TASK GOAL: Keep every line of the data below that has the string "currentProvider" and present those lines.

SUPPLIED ENTRIES:
::::::
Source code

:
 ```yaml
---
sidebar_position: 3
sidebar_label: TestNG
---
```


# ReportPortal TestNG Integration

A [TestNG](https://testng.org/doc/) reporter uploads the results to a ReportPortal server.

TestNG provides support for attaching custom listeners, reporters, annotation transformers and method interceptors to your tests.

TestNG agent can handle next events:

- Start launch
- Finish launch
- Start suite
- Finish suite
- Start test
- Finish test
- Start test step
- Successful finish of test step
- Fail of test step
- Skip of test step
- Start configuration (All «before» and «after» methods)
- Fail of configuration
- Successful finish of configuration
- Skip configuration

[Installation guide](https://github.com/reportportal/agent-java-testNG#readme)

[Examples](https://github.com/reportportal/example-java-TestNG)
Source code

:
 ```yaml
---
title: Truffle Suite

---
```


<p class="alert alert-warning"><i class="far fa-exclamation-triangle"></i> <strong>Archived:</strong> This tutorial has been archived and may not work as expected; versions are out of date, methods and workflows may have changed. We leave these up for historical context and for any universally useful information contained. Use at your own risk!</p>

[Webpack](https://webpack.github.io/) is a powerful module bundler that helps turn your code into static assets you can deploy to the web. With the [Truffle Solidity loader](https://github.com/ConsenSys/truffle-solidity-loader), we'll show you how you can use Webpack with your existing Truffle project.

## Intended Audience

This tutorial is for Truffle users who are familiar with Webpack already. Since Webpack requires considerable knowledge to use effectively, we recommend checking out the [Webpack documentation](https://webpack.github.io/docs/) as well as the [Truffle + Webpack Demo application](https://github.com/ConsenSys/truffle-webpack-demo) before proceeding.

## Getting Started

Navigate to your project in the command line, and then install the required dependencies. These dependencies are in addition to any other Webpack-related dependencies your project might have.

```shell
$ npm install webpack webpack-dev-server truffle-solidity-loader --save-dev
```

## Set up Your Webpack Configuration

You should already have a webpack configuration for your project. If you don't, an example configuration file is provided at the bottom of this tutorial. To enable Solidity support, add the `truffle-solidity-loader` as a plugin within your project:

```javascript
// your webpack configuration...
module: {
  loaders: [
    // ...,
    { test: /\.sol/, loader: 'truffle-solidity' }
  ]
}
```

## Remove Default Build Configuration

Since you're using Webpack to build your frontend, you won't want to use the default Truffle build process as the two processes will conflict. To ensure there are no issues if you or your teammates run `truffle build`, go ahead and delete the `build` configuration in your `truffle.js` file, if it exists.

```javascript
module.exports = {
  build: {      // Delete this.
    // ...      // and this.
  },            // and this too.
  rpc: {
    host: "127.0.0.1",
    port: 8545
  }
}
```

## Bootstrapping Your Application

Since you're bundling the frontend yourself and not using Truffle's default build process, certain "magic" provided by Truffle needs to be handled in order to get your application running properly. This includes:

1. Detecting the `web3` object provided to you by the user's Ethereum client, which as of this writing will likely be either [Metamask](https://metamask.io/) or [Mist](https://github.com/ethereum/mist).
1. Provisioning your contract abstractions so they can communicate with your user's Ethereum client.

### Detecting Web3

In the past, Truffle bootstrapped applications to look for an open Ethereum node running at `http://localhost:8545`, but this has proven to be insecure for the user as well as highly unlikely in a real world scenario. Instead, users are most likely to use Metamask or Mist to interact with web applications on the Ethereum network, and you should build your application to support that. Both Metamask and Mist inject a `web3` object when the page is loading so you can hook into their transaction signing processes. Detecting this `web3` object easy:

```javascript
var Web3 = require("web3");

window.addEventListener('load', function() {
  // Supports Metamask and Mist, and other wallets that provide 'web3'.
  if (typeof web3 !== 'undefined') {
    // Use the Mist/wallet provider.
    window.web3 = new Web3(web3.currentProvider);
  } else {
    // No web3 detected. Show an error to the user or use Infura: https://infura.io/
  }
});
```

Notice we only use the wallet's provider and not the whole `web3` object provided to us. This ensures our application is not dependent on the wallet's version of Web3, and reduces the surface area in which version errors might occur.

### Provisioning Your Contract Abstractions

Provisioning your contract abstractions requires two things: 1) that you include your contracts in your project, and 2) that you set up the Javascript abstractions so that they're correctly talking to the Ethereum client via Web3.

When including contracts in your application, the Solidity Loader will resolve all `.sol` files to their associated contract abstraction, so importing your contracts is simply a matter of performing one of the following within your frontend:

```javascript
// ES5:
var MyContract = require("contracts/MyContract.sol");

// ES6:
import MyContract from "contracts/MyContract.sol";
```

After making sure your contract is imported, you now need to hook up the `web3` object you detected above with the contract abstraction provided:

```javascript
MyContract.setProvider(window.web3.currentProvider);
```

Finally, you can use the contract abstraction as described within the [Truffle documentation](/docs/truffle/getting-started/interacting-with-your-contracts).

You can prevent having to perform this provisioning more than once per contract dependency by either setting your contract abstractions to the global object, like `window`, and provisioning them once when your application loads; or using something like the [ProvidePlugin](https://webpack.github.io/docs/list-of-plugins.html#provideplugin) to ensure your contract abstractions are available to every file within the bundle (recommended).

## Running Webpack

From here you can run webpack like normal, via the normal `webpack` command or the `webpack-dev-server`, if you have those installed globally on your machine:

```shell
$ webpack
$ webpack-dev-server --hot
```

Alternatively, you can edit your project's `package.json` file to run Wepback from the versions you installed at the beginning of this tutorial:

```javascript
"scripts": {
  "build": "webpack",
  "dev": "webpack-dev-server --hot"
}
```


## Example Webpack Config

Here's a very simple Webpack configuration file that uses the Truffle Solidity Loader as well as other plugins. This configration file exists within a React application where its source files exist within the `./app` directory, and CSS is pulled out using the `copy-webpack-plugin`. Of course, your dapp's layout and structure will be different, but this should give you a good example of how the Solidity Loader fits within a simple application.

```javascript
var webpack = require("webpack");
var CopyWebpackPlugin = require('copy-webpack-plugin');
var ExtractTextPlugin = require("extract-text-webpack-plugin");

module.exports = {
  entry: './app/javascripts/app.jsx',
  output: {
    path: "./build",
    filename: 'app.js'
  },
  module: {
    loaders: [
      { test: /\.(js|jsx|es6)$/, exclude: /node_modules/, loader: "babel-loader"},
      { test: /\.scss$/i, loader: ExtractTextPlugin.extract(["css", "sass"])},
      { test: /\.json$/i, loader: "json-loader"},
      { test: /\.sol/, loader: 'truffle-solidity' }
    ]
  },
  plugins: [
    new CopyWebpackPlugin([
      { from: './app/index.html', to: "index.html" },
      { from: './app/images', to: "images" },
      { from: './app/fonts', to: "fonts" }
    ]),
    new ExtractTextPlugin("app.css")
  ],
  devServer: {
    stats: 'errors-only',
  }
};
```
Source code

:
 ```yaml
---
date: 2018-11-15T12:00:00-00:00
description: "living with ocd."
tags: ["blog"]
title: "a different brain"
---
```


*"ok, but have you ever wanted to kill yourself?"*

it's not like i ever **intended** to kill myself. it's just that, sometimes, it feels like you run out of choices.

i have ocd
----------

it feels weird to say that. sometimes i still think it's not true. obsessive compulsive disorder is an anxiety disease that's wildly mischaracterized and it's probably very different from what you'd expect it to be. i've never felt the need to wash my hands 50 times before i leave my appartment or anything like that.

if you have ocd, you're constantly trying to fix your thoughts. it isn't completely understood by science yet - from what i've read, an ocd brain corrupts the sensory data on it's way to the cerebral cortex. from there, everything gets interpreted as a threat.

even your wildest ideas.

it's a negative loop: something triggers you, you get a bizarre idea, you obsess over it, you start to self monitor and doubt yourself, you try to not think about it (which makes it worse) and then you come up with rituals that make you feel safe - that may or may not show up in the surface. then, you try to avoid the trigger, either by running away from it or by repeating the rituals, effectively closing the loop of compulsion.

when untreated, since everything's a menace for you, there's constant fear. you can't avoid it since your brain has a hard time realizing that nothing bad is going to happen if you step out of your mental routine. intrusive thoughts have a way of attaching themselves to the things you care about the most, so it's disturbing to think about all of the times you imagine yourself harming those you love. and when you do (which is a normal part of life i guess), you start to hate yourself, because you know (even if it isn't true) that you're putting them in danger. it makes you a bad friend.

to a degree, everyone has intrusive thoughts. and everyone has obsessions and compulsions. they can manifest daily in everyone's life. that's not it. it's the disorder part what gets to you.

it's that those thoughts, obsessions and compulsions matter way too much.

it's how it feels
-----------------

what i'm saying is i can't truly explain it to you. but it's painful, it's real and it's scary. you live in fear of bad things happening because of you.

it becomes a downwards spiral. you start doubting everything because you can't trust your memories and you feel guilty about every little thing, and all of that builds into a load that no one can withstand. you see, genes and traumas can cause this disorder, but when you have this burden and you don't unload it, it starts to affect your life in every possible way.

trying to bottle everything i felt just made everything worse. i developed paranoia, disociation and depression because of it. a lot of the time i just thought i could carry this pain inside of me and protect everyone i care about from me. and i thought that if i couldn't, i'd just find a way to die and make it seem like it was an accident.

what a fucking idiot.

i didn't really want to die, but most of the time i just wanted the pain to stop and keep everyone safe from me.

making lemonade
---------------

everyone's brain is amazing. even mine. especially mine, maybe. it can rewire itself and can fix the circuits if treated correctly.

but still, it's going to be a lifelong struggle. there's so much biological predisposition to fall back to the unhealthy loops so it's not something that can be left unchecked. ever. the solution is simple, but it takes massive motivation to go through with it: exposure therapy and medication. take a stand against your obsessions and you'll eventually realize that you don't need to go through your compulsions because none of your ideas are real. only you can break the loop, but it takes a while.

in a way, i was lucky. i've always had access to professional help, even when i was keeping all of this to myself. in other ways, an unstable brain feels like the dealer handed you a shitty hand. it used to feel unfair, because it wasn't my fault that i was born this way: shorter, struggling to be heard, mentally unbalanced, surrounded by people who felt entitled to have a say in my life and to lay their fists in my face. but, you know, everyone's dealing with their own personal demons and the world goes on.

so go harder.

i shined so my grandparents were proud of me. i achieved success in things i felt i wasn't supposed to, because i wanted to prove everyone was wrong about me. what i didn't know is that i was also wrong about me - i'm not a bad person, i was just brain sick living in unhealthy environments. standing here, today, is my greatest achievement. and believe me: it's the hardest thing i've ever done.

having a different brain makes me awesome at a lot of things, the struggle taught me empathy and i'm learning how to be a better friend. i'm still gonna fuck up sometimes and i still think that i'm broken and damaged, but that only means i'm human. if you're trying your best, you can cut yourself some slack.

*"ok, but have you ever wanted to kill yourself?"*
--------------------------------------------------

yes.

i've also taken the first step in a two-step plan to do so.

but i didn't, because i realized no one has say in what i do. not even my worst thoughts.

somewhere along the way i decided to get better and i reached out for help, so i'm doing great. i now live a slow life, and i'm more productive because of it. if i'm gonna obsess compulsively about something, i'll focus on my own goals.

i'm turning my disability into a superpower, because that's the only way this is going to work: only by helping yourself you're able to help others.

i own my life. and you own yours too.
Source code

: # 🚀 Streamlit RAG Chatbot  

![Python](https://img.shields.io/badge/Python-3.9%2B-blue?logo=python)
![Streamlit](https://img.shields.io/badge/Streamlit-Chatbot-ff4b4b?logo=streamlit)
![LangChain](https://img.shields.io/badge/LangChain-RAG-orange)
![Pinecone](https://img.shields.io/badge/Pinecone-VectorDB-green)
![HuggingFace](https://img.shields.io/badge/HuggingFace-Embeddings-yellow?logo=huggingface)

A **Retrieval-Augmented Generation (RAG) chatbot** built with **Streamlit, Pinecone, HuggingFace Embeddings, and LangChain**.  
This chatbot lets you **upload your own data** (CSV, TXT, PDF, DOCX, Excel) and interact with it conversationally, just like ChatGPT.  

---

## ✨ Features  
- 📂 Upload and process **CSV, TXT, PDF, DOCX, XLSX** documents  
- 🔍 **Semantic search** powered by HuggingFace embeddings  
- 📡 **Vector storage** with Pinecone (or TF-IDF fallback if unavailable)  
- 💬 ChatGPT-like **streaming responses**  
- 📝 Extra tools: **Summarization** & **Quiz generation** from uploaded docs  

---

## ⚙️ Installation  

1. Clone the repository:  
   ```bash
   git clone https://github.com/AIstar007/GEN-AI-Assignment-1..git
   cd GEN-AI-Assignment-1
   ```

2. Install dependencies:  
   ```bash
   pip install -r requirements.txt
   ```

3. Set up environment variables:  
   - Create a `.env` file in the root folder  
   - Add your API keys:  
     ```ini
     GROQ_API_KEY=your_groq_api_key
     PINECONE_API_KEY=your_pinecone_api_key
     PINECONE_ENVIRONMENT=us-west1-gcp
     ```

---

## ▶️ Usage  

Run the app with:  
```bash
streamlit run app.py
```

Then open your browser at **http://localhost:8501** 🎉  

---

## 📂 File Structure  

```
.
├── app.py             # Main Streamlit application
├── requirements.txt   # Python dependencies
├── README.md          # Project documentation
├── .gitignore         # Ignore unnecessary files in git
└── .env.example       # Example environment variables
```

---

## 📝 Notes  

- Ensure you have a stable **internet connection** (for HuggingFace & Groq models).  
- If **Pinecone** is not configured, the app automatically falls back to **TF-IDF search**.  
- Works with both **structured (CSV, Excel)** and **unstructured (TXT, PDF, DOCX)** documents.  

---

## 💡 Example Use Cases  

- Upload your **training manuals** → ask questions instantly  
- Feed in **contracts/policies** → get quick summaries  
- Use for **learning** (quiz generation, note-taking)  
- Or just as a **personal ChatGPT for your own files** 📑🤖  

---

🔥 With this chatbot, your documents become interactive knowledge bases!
::::::
ANSWER BOX:
    window.web3 = new Web3(web3.currentProvider);
MyContract.setProvider(window.web3.currentProvider);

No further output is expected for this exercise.